The Act imposes a series of sequential obligations in Part 2. Registered design practitioners must provide a design compliance declaration (s 8(1)) when supplying a regulated design in a form suitable for use in building work (s 9(1)). Further declarations are required for variations before or after building work commences (s 9(2) and (3)). Copies must be given to any appointed registered principal design practitioner (s 9(4)). Unregistered persons are prohibited from issuing such declarations (s 10). Principal design practitioners must ensure that design compliance declarations have been obtained from appropriately registered persons and must themselves provide a principal compliance declaration (s 12(1)–(2)).

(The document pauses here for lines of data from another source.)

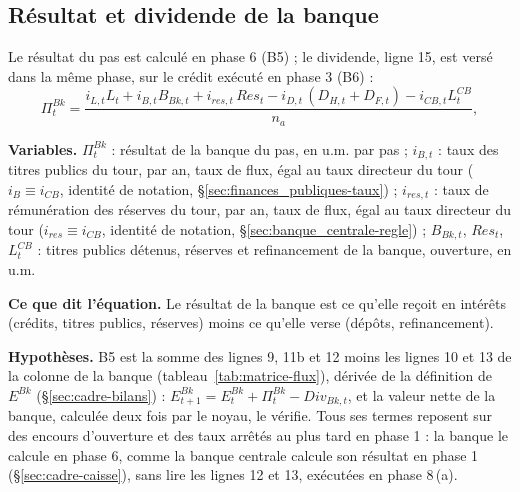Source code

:\documentclass[11pt,a4paper]{article}
\newcommand{\variables}{\par\noindent\textbf{Variables.} }
\newcommand{\sens}{\par\noindent\textbf{Ce que dit l'équation.} }
\newcommand{\hyp}{\par\noindent\textbf{Hypothèses.} }
\begin{document}
\subsection{Résultat et dividende de la banque}
\label{sec:banque-resultat}
\begin{proposee}
Le résultat du pas est calculé en phase 6 (B5) ; le dividende, ligne 15, est versé dans la même phase, sur le crédit exécuté en phase 3 (B6) :
\begin{equation}
\Pi^{\mathit{Bk}}_t = \frac{i_{L,t} L_t + i_{B,t} B_{\mathit{Bk},t} + i_{\mathit{res},t}\, \mathit{Res}_t - i_{D,t}\,(D_{H,t} + D_{F,t}) - i_{\mathit{CB},t} L^{\mathit{CB}}_t}{n_a} , \tag{B5}\label{eq:banque-resultat}
\end{equation}
\begin{lecture}
\variables $\Pi^{\mathit{Bk}}_t$ : résultat de la banque du pas, en u.m. par pas ; $i_{B,t}$ : taux des titres publics du tour, par an, taux de flux, égal au taux directeur du tour ($i_B \equiv i_{\mathit{CB}}$, identité de notation, \S\ref{sec:finances_publiques-taux}) ; $i_{\mathit{res},t}$ : taux de rémunération des réserves du tour, par an, taux de flux, égal au taux directeur du tour ($i_{\mathit{res}} \equiv i_{\mathit{CB}}$, identité de notation, \S\ref{sec:banque_centrale-regle}) ; $B_{\mathit{Bk},t}$, $\mathit{Res}_t$, $L^{\mathit{CB}}_t$ : titres publics détenus, réserves et refinancement de la banque, ouverture, en u.m.
\sens Le résultat de la banque est ce qu'elle reçoit en intérêts (crédits, titres publics, réserves) moins ce qu'elle verse (dépôts, refinancement).
\hyp B5 est la somme des lignes 9, 11b et 12 moins les lignes 10 et 13 de la colonne de la banque (tableau~\ref{tab:matrice-flux}), dérivée de la définition de $E^{\mathit{Bk}}$ (\S\ref{sec:cadre-bilans}) : $E^{\mathit{Bk}}_{t+1} = E^{\mathit{Bk}}_t + \Pi^{\mathit{Bk}}_t - \mathit{Div}_{\mathit{Bk},t}$, et la valeur nette de la banque, calculée deux fois par le noyau, le vérifie. Tous ses termes reposent sur des encours d'ouverture et des taux arrêtés au plus tard en phase 1 : la banque le calcule en phase 6, comme la banque centrale calcule son résultat en phase 1 (\S\ref{sec:cadre-caisse}), sans lire les lignes 12 et 13, exécutées en phase 8\,(a).

\end{lecture}
\end{proposee}
\end{document}
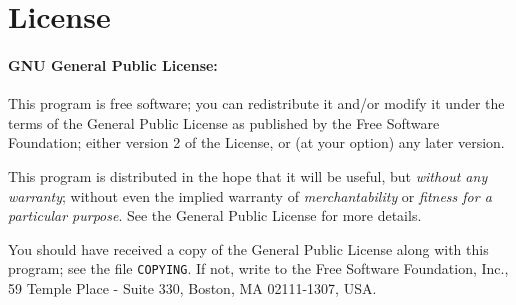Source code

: %


\section{License}
\paragraph{GNU General Public License:} This program is free software;
you can redistribute it and/or modify
 it under the terms of the  General Public License as
 published by
 the Free Software Foundation; either version 2 of the License, or
 (at your option) any later version.

 This program is distributed in the hope that it will be useful,
 but \emph{without any warranty}; without even the implied warranty of
 \emph{merchant\-ability} or \emph{fitness for a particular purpose}.
 See the
  General Public License for more details.

 You should have received a copy of the  General
 Public License
 along with this program; see the file \texttt{COPYING}.  If not,
 write to
 the Free Software Foundation, Inc., 59 Temple Place - Suite 330,
 Boston, MA 02111-1307, USA.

Building practitioners (defined in s 7 as persons who agree to do building work or who act as principal contractor) are subject to parallel obligations. They must obtain regulated designs and design compliance declarations before carrying out work (s 19), ensure variations are documented and new declarations obtained (s 20), and carry out work in accordance with compliant designs (s 21). Before an occupation certificate is sought, they must provide a building compliance declaration (s 8(3) and s 17(1)) together with contractor documents listing all subcontractors and their scopes (s 17(6)). Builders must also take reasonable steps to ensure overall compliance with the Building Code of Australia (s 22(1)) and forward any identified non-compliance steps to the principal certifier (s 22(2)). A defence is available under s 22(3) where the builder reasonably relied on a design compliance declaration.